電磁波スペクトル(UV/可視/IR)と主なリスク

UV:角膜炎/紅斑(光化学) 青色光(~400–500 nm):網膜光化学 IR‑A:網膜熱 IR‑B/C:角膜・皮膚熱 可視:視覚・まぶしさ(グレア)

波長帯域別の主な人体影響と評価指標(IEC 62471対応)

帯域 主な影響の例 主な評価指標 対象組織 実務メモ
UV(200–400 nm) 角膜炎、紅斑、光老化(化学作用) 加重照度 EUV(S(λ))/UVA照度 角膜・皮膚 距離と遮蔽で急減。UV‑Cは空気中で減衰も、直視・近接は要注意。
青色域(~400–500 nm) 網膜光化学(青色光ハザード) 加重放射輝度 LB(B(λ)) 網膜 視野設定(apparent source)が肝。高輝度小光源は要注意。
可視(380–780 nm) グレア、不快感、視認性の低下 輝度、照度、UGR 等 視覚系 安全でも「快適」ではないことがある。照明設計と両立を。
IR‑A(780–1400 nm) 網膜熱(短時間高出力) 加重放射輝度 LR 網膜 パルス・集光・近接で閾値低下。運転モードに注意。
IR‑B/C(>1400 nm) 角膜・水晶体・皮膚の熱影響 照度 E /放射輝度 L(熱評価) 角膜・皮膚 吸収は表層優位。遮熱・距離・暴露管理が有効。

実務への橋渡し:IEC 62471でどう評価する?

  • 評価フロー:適用判定 → 測定条件(距離・視野) → 分光測定 → 加重計算(EUV/LB/LR…) → RG分類 → ラベリング。
  • 測定のコツ:青色光・網膜熱は放射輝度(L)が必要。UVや皮膚熱は照度(E)で可。
  • 許容時間:最も厳しいハザードの tv がボトルネック。短時間ピークの扱いに注意。
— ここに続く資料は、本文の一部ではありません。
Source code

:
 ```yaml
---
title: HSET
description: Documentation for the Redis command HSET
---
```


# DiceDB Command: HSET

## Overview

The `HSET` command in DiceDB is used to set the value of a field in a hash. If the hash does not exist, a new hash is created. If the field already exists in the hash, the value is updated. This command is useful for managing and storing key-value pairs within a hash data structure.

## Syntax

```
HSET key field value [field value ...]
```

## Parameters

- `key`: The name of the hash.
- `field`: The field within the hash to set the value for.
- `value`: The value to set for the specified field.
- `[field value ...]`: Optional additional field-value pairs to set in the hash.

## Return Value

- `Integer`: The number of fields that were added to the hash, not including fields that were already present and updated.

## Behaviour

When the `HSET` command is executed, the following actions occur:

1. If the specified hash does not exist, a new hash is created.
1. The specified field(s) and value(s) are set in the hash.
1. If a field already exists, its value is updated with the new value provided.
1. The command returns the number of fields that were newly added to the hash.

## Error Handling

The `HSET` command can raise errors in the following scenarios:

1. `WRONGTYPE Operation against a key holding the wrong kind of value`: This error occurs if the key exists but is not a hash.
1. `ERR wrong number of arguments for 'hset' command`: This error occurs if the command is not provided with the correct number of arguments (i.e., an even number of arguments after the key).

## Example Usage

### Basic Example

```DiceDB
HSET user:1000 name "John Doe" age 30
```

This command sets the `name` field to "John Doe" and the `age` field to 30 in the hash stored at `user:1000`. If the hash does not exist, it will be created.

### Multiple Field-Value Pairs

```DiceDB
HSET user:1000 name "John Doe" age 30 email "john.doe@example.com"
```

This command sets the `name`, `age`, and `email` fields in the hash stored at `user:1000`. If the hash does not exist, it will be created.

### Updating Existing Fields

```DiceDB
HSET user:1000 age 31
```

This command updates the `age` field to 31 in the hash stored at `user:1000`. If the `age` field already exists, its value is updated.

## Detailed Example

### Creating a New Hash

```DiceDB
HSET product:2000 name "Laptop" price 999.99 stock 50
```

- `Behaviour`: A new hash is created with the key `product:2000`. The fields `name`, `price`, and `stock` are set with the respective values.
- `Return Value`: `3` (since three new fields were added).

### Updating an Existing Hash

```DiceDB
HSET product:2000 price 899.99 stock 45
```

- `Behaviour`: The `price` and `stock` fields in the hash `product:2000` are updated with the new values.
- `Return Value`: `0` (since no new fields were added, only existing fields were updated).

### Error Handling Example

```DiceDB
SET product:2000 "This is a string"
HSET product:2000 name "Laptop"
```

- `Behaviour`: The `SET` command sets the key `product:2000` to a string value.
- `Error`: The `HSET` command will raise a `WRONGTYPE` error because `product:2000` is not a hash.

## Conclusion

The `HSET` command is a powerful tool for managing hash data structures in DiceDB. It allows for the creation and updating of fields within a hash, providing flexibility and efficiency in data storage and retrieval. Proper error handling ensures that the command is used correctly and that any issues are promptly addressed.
詳細は関連記事:IEC 62471の実務ガイド を参照。

測定・用語の最短整理

  • 照度 E:受光面に入る放射の強さ(面で受ける)。IR/UV評価で多用。
  • 放射輝度 L:ある方向へ出る面の明るさ(方向+面)。網膜関連で必須。
  • 分光分解能:加重関数の変化が急な帯域(UV端・青色域)は十分な分解能で。
  • FOV(視野):apparent source を外さないよう、視野制限光学系を用意。
暗電流・迷光・飽和の確認は「計測の三種の神器」。NDフィルタ/積分時間最適化/暗補正をルーチン化しましょう。

よくある誤解(実務でのNG)

  • 「可視は安全」:高輝度小光源は短時間でも危険(網膜熱・青色光)。
  • 「青色光=すべて有害」:量・時間・視野で決まる。設計・運用でリスク低減可。
  • 「照度で全部評価できる」:網膜関連はL必須。Eのみでは過小評価。

よくある質問(FAQ)

可視光でも危険はありますか?

あります。高輝度の小さな光源では網膜熱・青色光のハザードが問題になります(時間・距離・視野で管理)。

青色光は何が問題?

~400–500 nmの光は網膜の光化学反応を起こしやすく、LBで評価します。視野設定が重要です。

UVはどの帯域が特に危険?

UV‑C/UV‑Bは角膜・皮膚に強い光化学作用を持ちます。加重照度EUVで評価します。

更新履歴:2025-08-14 全面改稿(スペクトル図・帯域別リスク表・IEC 62471ブリッジを追加)

注:具体的な数値・許容値・表示文言は必ず該当規格の原文に従ってください。